[[ RECORD EXCERPTS open ]]

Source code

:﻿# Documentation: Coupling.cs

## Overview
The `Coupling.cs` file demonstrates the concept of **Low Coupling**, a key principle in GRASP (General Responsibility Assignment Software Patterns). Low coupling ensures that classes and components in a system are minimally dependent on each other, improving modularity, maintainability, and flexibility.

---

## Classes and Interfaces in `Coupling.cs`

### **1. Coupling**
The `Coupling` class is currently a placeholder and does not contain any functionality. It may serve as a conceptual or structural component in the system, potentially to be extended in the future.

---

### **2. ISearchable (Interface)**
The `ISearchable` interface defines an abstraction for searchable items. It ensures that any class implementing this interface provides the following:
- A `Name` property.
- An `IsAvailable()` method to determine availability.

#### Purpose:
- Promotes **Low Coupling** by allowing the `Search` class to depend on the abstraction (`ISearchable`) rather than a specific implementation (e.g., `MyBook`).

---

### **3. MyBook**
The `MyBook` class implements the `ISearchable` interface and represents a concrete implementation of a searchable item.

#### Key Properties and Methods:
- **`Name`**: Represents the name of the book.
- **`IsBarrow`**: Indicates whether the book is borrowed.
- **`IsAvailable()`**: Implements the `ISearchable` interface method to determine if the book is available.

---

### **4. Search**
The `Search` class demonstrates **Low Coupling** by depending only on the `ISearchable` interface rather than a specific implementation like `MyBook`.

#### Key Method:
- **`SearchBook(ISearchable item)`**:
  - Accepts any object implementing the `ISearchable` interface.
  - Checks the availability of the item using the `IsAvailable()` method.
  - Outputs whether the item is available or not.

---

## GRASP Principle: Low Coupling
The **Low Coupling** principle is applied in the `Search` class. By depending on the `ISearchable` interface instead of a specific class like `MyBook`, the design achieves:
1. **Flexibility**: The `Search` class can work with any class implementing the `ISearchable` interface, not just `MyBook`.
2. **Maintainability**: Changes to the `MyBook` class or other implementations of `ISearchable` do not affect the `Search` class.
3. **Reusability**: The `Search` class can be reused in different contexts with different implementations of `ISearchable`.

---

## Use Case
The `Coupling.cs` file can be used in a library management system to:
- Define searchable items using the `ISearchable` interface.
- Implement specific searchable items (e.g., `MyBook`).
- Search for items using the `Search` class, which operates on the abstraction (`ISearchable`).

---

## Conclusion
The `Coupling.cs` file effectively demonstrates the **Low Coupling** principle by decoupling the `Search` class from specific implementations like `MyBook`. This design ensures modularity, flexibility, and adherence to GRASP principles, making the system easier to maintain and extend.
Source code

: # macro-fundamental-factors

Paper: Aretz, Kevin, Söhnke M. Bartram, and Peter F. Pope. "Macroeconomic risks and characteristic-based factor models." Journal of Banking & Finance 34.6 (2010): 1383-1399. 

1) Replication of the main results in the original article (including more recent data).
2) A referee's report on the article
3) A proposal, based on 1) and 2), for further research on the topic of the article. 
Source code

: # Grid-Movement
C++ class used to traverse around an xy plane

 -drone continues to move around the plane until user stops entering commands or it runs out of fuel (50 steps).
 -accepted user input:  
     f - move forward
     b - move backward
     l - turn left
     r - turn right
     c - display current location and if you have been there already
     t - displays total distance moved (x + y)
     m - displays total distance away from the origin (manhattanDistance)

[[ RECORD EXCERPTS closed ]]
[[ RECORD EXCERPTS open ]]

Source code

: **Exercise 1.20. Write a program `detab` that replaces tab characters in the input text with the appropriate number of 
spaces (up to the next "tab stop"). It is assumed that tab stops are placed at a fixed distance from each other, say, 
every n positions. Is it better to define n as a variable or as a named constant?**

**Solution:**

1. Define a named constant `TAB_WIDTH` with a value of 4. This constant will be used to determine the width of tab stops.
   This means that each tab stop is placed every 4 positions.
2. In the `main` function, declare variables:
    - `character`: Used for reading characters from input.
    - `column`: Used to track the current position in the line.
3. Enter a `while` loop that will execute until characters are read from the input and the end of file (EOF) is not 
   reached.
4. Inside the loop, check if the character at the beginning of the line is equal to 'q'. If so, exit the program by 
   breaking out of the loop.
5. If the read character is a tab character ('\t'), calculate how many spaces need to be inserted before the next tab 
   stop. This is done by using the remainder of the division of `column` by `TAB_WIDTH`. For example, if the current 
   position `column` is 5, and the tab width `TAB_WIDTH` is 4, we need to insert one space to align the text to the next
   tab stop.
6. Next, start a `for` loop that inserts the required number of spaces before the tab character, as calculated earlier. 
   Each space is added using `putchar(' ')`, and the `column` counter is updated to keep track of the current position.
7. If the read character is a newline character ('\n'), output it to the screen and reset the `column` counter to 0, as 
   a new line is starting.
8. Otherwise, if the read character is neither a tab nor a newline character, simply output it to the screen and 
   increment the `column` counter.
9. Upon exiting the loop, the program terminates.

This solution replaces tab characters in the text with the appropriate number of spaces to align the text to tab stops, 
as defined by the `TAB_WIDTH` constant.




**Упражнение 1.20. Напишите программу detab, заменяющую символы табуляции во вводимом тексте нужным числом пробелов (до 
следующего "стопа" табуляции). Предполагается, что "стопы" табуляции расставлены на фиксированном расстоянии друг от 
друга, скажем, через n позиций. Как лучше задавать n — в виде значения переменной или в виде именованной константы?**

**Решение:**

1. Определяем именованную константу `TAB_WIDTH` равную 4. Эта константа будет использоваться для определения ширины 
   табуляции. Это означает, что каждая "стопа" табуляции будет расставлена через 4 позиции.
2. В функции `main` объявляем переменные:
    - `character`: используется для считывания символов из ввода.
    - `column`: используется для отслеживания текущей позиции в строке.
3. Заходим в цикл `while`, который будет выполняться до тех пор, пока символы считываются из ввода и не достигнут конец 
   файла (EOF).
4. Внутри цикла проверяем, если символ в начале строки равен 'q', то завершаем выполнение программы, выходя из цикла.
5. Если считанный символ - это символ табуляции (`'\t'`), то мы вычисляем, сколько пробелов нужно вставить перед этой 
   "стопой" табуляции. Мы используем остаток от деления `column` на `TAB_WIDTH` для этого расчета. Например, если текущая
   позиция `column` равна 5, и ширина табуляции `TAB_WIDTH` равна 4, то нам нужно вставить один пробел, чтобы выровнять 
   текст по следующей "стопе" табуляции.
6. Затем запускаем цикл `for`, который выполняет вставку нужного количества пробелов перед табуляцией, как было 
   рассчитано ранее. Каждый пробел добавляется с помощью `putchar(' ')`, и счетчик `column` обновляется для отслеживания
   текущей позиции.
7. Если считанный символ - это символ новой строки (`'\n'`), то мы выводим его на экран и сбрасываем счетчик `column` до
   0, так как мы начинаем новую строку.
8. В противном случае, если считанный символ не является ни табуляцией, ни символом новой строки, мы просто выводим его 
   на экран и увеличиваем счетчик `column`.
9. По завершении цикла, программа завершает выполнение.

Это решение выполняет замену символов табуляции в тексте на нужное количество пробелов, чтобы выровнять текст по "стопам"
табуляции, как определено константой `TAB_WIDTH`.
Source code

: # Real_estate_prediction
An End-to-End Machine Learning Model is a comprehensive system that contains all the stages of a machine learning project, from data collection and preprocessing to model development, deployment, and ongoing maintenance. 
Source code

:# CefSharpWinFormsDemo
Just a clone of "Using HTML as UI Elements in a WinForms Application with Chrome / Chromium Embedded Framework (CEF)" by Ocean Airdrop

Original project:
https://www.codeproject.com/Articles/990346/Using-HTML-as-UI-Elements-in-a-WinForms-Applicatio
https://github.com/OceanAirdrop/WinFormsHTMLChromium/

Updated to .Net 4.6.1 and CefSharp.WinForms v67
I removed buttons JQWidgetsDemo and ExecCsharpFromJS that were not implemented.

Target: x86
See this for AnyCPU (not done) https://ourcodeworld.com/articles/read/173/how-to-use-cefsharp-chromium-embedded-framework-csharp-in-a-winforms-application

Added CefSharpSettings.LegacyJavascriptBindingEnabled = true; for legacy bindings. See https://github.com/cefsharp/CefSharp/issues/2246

[[ RECORD EXCERPTS closed ]]

### YOUR GOAL
Copy all lines in the listing above where the string "выровнять" appears.

### SOLUTION TO THIS EXERCISE
   позиция `column` равна 5, и ширина табуляции `TAB_WIDTH` равна 4, то нам нужно вставить один пробел, чтобы выровнять 
Это решение выполняет замену символов табуляции в тексте на нужное количество пробелов, чтобы выровнять текст по "стопам"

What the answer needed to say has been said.